- **DATA TO USE**:
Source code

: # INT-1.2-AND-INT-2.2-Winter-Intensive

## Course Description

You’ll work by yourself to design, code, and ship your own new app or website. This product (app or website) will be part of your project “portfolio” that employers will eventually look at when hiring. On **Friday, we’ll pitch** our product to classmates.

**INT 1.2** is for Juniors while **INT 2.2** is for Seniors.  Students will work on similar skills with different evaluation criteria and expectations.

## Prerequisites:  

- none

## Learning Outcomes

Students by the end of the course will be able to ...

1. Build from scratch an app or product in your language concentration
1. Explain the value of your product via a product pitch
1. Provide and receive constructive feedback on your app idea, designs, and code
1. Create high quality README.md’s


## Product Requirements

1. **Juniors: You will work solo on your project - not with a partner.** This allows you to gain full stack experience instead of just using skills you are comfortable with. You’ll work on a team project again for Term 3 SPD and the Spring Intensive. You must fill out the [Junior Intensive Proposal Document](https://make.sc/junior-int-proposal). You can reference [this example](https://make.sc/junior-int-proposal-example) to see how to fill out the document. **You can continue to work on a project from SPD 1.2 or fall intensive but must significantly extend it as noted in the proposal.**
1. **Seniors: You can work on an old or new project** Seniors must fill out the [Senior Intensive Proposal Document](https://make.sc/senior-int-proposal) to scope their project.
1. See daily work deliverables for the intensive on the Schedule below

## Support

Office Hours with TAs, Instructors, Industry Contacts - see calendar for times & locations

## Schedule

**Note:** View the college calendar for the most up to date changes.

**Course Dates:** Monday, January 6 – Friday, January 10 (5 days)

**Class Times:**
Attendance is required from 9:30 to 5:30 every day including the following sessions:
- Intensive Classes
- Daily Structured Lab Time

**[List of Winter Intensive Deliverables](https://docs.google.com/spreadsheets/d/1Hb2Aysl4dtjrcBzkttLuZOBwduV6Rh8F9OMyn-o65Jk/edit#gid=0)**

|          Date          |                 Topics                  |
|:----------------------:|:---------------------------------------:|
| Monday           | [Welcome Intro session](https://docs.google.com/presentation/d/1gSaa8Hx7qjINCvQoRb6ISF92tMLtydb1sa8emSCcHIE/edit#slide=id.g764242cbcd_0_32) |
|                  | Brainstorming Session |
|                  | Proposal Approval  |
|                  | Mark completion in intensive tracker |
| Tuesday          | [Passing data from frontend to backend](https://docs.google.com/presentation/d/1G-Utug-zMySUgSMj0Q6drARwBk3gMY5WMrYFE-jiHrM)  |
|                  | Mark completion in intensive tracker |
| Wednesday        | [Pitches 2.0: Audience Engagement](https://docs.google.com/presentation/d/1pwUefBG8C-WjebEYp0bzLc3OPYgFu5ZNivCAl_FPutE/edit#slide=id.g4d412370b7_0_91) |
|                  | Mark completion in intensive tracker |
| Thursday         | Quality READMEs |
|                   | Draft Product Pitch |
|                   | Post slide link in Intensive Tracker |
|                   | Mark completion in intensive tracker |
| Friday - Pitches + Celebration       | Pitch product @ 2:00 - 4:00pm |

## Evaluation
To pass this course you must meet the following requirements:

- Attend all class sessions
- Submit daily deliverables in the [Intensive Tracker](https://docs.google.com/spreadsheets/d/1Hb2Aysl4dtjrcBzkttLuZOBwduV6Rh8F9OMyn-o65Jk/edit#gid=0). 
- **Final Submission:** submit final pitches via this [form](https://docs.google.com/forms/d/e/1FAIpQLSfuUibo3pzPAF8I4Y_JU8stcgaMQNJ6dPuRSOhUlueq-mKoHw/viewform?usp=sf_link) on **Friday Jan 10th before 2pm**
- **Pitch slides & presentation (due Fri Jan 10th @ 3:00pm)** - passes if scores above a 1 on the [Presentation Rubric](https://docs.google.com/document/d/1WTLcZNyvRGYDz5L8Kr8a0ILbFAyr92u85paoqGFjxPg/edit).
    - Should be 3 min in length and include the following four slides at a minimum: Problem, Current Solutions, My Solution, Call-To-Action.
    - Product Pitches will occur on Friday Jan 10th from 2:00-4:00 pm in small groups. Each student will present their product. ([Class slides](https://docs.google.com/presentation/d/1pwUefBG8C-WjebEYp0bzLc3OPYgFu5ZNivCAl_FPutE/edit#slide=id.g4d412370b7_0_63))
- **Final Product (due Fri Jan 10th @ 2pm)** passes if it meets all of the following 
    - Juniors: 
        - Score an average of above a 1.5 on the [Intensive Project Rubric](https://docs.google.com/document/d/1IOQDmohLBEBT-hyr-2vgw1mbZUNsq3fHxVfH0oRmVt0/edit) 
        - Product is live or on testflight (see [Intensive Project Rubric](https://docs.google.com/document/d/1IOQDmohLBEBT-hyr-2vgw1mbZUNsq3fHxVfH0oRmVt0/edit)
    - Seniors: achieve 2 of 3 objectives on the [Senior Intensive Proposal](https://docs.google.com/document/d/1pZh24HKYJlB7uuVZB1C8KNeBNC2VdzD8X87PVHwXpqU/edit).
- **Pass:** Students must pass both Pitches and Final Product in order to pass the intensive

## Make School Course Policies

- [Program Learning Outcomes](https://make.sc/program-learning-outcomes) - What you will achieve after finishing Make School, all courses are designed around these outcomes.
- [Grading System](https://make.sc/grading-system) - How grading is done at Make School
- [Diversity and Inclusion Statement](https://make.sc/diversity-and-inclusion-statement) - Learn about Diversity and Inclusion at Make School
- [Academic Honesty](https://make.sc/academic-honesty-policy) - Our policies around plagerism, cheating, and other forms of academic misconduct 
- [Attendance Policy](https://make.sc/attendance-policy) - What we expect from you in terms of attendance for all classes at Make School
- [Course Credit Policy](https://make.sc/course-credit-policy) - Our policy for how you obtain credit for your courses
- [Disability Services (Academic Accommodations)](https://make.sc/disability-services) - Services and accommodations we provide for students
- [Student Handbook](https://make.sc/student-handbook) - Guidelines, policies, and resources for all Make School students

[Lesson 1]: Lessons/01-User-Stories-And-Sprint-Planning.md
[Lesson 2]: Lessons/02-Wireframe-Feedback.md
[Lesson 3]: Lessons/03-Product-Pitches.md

- **WORK TO BE COMPLETED**: Reproduce every entry above without a single alteration.

- **OUTPUT OF THE EXERCISE**:
Source code

: # INT-1.2-AND-INT-2.2-Winter-Intensive

## Course Description

You’ll work by yourself to design, code, and ship your own new app or website. This product (app or website) will be part of your project “portfolio” that employers will eventually look at when hiring. On **Friday, we’ll pitch** our product to classmates.

**INT 1.2** is for Juniors while **INT 2.2** is for Seniors.  Students will work on similar skills with different evaluation criteria and expectations.

## Prerequisites:  

- none

## Learning Outcomes

Students by the end of the course will be able to ...

1. Build from scratch an app or product in your language concentration
1. Explain the value of your product via a product pitch
1. Provide and receive constructive feedback on your app idea, designs, and code
1. Create high quality README.md’s


## Product Requirements

1. **Juniors: You will work solo on your project - not with a partner.** This allows you to gain full stack experience instead of just using skills you are comfortable with. You’ll work on a team project again for Term 3 SPD and the Spring Intensive. You must fill out the [Junior Intensive Proposal Document](https://make.sc/junior-int-proposal). You can reference [this example](https://make.sc/junior-int-proposal-example) to see how to fill out the document. **You can continue to work on a project from SPD 1.2 or fall intensive but must significantly extend it as noted in the proposal.**
1. **Seniors: You can work on an old or new project** Seniors must fill out the [Senior Intensive Proposal Document](https://make.sc/senior-int-proposal) to scope their project.
1. See daily work deliverables for the intensive on the Schedule below

## Support

Office Hours with TAs, Instructors, Industry Contacts - see calendar for times & locations

## Schedule

**Note:** View the college calendar for the most up to date changes.

**Course Dates:** Monday, January 6 – Friday, January 10 (5 days)

**Class Times:**
Attendance is required from 9:30 to 5:30 every day including the following sessions:
- Intensive Classes
- Daily Structured Lab Time

**[List of Winter Intensive Deliverables](https://docs.google.com/spreadsheets/d/1Hb2Aysl4dtjrcBzkttLuZOBwduV6Rh8F9OMyn-o65Jk/edit#gid=0)**

|          Date          |                 Topics                  |
|:----------------------:|:---------------------------------------:|
| Monday           | [Welcome Intro session](https://docs.google.com/presentation/d/1gSaa8Hx7qjINCvQoRb6ISF92tMLtydb1sa8emSCcHIE/edit#slide=id.g764242cbcd_0_32) |
|                  | Brainstorming Session |
|                  | Proposal Approval  |
|                  | Mark completion in intensive tracker |
| Tuesday          | [Passing data from frontend to backend](https://docs.google.com/presentation/d/1G-Utug-zMySUgSMj0Q6drARwBk3gMY5WMrYFE-jiHrM)  |
|                  | Mark completion in intensive tracker |
| Wednesday        | [Pitches 2.0: Audience Engagement](https://docs.google.com/presentation/d/1pwUefBG8C-WjebEYp0bzLc3OPYgFu5ZNivCAl_FPutE/edit#slide=id.g4d412370b7_0_91) |
|                  | Mark completion in intensive tracker |
| Thursday         | Quality READMEs |
|                   | Draft Product Pitch |
|                   | Post slide link in Intensive Tracker |
|                   | Mark completion in intensive tracker |
| Friday - Pitches + Celebration       | Pitch product @ 2:00 - 4:00pm |

## Evaluation
To pass this course you must meet the following requirements:

- Attend all class sessions
- Submit daily deliverables in the [Intensive Tracker](https://docs.google.com/spreadsheets/d/1Hb2Aysl4dtjrcBzkttLuZOBwduV6Rh8F9OMyn-o65Jk/edit#gid=0). 
- **Final Submission:** submit final pitches via this [form](https://docs.google.com/forms/d/e/1FAIpQLSfuUibo3pzPAF8I4Y_JU8stcgaMQNJ6dPuRSOhUlueq-mKoHw/viewform?usp=sf_link) on **Friday Jan 10th before 2pm**
- **Pitch slides & presentation (due Fri Jan 10th @ 3:00pm)** - passes if scores above a 1 on the [Presentation Rubric](https://docs.google.com/document/d/1WTLcZNyvRGYDz5L8Kr8a0ILbFAyr92u85paoqGFjxPg/edit).
    - Should be 3 min in length and include the following four slides at a minimum: Problem, Current Solutions, My Solution, Call-To-Action.
    - Product Pitches will occur on Friday Jan 10th from 2:00-4:00 pm in small groups. Each student will present their product. ([Class slides](https://docs.google.com/presentation/d/1pwUefBG8C-WjebEYp0bzLc3OPYgFu5ZNivCAl_FPutE/edit#slide=id.g4d412370b7_0_63))
- **Final Product (due Fri Jan 10th @ 2pm)** passes if it meets all of the following 
    - Juniors: 
        - Score an average of above a 1.5 on the [Intensive Project Rubric](https://docs.google.com/document/d/1IOQDmohLBEBT-hyr-2vgw1mbZUNsq3fHxVfH0oRmVt0/edit) 
        - Product is live or on testflight (see [Intensive Project Rubric](https://docs.google.com/document/d/1IOQDmohLBEBT-hyr-2vgw1mbZUNsq3fHxVfH0oRmVt0/edit)
    - Seniors: achieve 2 of 3 objectives on the [Senior Intensive Proposal](https://docs.google.com/document/d/1pZh24HKYJlB7uuVZB1C8KNeBNC2VdzD8X87PVHwXpqU/edit).
- **Pass:** Students must pass both Pitches and Final Product in order to pass the intensive

## Make School Course Policies

- [Program Learning Outcomes](https://make.sc/program-learning-outcomes) - What you will achieve after finishing Make School, all courses are designed around these outcomes.
- [Grading System](https://make.sc/grading-system) - How grading is done at Make School
- [Diversity and Inclusion Statement](https://make.sc/diversity-and-inclusion-statement) - Learn about Diversity and Inclusion at Make School
- [Academic Honesty](https://make.sc/academic-honesty-policy) - Our policies around plagerism, cheating, and other forms of academic misconduct 
- [Attendance Policy](https://make.sc/attendance-policy) - What we expect from you in terms of attendance for all classes at Make School
- [Course Credit Policy](https://make.sc/course-credit-policy) - Our policy for how you obtain credit for your courses
- [Disability Services (Academic Accommodations)](https://make.sc/disability-services) - Services and accommodations we provide for students
- [Student Handbook](https://make.sc/student-handbook) - Guidelines, policies, and resources for all Make School students

[Lesson 1]: Lessons/01-User-Stories-And-Sprint-Planning.md
[Lesson 2]: Lessons/02-Wireframe-Feedback.md
[Lesson 3]: Lessons/03-Product-Pitches.md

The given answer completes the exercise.